What should I do once I decide on a dollar amount to invest?

  1.  Get the whitepaper.   Every time there is an initial coin offering (ICO) the management team will write a whitepaper explaining the attributes of this coin.  You should feel totally comfortable with the identities of the management team, the purpose of the offering, and the systems used to distribute the coins.  Be sure to take note of any major investors and their possible agendas.
  2. Make sure that your exchange supports the currency you are investing in.  While you’re at it, make sure that there is indeed an active market for that currency.  If it is thinly traded, perhaps you might consider a different currency.
  3. Be sure to understand how cryptocurrency is taxed.  If you are trading, then, you will pay a capital gains tax, assuming that you make money.  If you receive currency as a reward for mining or something similar, you’ll be taxed on the value at the time you received them.   So the bottom line here is to keep careful records on your own.  Back these up with documents from your exchange.

What if I am reticent about investing in crypto, but, I want to obtain some of the upside potential?

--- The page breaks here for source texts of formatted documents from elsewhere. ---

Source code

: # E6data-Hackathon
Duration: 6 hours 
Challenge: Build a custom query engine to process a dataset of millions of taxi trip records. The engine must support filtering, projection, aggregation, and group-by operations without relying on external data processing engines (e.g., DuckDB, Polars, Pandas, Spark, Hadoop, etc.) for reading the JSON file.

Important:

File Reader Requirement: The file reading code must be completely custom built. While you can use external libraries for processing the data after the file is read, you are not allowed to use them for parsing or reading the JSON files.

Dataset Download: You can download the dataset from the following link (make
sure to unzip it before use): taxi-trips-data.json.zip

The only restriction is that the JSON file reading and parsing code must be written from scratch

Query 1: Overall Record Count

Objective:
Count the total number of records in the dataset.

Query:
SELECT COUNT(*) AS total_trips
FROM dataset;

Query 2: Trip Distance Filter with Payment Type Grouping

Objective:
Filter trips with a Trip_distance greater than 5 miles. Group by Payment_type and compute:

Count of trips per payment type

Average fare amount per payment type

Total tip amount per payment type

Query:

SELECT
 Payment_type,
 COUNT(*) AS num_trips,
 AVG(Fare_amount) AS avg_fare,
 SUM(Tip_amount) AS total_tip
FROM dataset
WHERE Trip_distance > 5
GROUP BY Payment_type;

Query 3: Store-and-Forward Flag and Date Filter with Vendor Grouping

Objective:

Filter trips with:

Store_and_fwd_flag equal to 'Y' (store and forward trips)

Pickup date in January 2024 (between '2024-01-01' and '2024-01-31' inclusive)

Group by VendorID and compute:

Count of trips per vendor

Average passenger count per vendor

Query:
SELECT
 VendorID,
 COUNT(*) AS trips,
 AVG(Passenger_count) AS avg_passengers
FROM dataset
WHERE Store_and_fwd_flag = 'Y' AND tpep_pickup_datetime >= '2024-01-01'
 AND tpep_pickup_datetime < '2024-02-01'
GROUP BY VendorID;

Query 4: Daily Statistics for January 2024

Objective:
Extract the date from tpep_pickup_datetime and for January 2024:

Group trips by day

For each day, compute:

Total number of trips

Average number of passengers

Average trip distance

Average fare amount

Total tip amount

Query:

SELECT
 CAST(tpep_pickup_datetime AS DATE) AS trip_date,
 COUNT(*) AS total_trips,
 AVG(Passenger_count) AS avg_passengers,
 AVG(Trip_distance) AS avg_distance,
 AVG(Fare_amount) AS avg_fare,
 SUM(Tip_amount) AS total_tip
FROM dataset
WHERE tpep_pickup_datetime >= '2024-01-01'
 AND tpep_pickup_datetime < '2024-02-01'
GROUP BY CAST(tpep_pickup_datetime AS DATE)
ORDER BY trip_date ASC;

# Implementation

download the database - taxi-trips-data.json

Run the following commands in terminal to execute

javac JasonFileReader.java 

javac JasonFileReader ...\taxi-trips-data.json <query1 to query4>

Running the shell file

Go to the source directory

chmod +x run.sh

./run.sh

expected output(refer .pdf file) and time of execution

There are a number of options  here.  You could invest in an ETF which in turn invests in several cryptocurrencies.  You could also invest in a company that has a large investment in cryptocurrency, like Paypal.  You could also invest in a bitcoin trust.  These are offered through normal retail investment firms.

The Verdict

Cryptocurrency investing is very exciting.   Consider it like driving a seriously over-powered sports car.   Can it be a lot more fun than driving a Toyota or Honda?  Yes, it can be.   As you see valuations going up and up, quickly, it can be very exciting.   Can you get into much more trouble much more quickly driving that over-powered muscle car than when driving a Toyota or Honda?  Yes, you can find yourself in a world of hurt where you only wake up in a hospital.  This is why allocation is so important.  I think that cryptocurrency investing is a bit like Brill cream.   A little dab will do ‘ya.






Editor’s Note: Please note that the information contained herein is meant only for general education: This should not be construed as Tax Advice.   Personal attributes could make a material difference in the advice given, so, before taking action, please consult your tax advisor or CPA.